The upgrades for the buses currently scheduled include the following upgrades:
• Four interior cameras with HD wireless file transfer kit and GPS antenna;
• HD night vision dome camera that allows low light film and audio
• DVR that would allow event marking
• Memory card
• Additional HD waterproof night vision side camera for bus stop arm mounting.
The best quote, including installation, was received from Pro-Vision for a total cost of $100,150, Kitchen said.
Wi-Fi access would be installed on all 35 buses with an estimated cost of $35,000. In addition, an access point will be added at the bus lot for an estimated cost of $10,000. The upgrades are slated to take place over Christmas break.
To further enhance safety, Kitchen said the Transportation Department has provided iPads to bus drivers along with the establishment of a Transportation Review Committee which will regularly meet to review routes, safety protocols, pickup and drop off areas and accidents.
The corporation has also added Safe Stop to further enhance parent communication and safety.

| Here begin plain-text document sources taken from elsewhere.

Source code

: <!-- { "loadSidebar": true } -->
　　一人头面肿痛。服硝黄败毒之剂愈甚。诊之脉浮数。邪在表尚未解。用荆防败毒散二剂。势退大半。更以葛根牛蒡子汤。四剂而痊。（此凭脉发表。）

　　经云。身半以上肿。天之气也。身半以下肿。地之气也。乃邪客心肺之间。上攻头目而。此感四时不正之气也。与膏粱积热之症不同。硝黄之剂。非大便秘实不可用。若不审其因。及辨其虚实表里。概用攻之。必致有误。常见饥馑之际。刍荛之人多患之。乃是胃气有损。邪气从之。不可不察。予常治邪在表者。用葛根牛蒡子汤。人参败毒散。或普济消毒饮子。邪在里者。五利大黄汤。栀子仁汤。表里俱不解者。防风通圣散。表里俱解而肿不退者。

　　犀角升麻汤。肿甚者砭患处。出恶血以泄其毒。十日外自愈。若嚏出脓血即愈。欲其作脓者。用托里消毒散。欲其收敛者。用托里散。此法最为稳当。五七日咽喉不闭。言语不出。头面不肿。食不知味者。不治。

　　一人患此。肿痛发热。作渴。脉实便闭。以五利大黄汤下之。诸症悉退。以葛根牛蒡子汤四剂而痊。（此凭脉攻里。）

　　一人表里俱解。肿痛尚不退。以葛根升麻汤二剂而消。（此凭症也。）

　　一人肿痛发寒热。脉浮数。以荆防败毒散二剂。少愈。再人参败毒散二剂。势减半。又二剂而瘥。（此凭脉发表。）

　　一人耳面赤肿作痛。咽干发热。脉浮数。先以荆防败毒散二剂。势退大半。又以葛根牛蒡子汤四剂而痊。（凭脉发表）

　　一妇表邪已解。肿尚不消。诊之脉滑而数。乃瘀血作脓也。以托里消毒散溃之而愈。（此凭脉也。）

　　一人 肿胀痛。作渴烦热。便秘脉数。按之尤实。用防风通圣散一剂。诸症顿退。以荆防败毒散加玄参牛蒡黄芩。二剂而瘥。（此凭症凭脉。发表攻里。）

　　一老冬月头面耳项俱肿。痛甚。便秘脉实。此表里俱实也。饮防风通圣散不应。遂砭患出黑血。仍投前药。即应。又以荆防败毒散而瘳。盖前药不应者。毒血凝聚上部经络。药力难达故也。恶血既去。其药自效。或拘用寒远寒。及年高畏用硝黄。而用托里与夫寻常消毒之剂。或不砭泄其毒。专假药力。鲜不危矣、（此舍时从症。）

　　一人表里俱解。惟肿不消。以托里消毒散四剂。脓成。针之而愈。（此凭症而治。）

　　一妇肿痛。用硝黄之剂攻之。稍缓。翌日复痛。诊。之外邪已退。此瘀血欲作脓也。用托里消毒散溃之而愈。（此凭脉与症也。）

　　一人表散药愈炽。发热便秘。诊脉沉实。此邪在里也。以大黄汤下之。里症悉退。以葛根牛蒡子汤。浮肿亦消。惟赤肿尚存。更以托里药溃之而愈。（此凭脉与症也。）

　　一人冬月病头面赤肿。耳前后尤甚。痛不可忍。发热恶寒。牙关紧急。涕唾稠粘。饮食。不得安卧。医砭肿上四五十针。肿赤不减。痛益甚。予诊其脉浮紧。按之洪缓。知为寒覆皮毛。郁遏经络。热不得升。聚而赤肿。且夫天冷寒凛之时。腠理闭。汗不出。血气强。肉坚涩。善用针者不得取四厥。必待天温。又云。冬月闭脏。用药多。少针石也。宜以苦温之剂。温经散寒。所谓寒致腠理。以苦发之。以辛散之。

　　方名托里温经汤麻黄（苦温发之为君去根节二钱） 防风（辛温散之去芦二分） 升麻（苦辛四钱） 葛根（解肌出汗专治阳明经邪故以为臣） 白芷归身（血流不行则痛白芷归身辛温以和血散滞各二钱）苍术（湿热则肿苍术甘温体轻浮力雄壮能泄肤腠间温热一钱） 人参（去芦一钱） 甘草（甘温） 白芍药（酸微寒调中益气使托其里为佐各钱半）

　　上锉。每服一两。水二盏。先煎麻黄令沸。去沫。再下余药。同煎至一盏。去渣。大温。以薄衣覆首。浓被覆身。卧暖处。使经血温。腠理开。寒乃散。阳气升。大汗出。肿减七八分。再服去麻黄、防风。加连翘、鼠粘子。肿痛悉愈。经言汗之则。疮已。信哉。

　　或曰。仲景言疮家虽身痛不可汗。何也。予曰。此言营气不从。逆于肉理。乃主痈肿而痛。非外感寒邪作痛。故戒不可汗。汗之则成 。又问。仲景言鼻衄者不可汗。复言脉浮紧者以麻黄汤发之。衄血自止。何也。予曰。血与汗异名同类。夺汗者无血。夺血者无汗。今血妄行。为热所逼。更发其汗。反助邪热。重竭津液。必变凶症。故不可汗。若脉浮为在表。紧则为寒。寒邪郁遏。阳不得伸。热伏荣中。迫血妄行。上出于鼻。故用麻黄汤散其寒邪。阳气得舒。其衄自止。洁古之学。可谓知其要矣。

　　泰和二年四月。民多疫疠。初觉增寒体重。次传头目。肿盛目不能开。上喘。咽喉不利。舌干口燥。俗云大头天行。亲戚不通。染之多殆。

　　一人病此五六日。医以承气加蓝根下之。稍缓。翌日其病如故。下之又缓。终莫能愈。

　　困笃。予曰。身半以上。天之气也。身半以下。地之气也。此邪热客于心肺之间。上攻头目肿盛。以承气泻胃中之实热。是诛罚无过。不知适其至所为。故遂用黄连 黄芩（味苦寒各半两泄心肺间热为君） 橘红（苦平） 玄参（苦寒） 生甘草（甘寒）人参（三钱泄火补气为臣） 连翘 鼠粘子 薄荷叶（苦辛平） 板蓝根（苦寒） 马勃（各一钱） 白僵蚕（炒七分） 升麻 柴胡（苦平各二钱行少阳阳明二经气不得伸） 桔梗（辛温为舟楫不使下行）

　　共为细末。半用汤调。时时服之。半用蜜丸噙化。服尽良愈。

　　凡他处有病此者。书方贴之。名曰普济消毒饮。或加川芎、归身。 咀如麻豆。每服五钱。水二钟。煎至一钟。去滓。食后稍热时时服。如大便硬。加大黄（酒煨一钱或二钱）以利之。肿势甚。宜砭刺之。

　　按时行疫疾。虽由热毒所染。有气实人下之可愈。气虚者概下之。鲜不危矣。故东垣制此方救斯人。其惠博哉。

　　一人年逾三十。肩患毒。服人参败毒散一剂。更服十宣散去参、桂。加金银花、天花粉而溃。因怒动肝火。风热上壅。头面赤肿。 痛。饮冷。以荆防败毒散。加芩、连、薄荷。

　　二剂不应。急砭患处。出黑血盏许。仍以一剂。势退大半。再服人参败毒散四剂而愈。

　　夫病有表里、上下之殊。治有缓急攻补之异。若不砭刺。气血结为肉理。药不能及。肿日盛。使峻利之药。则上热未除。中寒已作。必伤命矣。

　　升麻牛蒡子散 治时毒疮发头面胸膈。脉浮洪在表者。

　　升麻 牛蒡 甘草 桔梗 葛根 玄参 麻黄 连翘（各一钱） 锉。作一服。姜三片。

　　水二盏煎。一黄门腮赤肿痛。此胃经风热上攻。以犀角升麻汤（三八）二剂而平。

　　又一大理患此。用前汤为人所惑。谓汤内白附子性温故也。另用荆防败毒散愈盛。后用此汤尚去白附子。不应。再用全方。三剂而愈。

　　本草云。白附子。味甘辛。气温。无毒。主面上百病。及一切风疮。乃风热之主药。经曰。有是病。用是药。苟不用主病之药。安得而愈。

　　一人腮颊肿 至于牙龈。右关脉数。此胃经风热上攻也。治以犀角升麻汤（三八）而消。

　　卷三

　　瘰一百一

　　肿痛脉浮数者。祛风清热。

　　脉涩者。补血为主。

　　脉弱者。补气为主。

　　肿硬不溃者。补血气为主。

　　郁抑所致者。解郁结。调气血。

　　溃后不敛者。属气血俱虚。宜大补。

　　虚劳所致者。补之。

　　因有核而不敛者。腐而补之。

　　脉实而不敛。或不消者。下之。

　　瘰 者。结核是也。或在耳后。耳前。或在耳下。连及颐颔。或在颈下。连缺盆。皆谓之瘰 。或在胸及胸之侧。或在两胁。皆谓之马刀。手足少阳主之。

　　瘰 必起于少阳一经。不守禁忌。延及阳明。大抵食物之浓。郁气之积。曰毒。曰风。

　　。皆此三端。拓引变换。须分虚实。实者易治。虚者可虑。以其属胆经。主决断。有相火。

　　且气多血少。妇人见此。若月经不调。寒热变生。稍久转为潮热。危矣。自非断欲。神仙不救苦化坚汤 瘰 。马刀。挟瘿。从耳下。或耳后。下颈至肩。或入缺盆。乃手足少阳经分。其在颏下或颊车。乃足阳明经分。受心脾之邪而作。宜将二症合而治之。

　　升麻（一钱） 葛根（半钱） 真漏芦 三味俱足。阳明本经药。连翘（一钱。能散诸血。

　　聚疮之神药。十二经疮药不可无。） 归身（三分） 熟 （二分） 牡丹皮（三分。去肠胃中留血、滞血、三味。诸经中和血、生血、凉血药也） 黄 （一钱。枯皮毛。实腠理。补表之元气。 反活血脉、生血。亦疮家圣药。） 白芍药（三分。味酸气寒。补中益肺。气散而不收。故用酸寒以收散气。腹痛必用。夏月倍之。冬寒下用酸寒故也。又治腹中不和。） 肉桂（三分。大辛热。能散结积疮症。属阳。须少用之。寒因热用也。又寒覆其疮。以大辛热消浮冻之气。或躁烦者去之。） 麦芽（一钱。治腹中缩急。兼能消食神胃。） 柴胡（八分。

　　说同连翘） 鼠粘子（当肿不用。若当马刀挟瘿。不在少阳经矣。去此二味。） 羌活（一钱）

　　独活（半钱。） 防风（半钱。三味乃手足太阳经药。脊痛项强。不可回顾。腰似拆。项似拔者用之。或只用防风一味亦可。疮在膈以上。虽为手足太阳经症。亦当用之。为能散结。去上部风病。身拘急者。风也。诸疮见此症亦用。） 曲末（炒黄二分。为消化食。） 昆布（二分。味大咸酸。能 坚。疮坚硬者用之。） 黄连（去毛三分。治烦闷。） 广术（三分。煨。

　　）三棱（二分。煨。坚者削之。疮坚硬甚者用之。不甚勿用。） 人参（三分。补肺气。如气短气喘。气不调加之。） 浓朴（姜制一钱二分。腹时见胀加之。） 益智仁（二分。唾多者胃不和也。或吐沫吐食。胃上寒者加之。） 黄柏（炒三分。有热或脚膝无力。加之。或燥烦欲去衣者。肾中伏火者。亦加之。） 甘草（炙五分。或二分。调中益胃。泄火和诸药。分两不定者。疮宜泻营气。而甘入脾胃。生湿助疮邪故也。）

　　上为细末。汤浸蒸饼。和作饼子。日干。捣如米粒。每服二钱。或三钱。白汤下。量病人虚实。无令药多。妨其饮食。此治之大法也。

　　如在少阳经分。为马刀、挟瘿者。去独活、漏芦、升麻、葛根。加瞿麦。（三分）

“This program has been to communicate with our patrons about real-time bus information,” Kitchen said. “SafeStop will show parents and school administrators where the school bus is along its route, and expected arrival times are also displayed for each bus stop.”
Transportation staff will also be able to send real-time service notifications to parents through the Alerts & Messaging Center. This will allow GCS to communicate with parents more efficiently when there is a change in routes/drivers, Kitchen explained.
“We are currently working with SafeStop to coordinate with Zonar, our GPS system, and Transfinder, our routing software,” she said. “Roll out for this app should take place before Christmas Break.”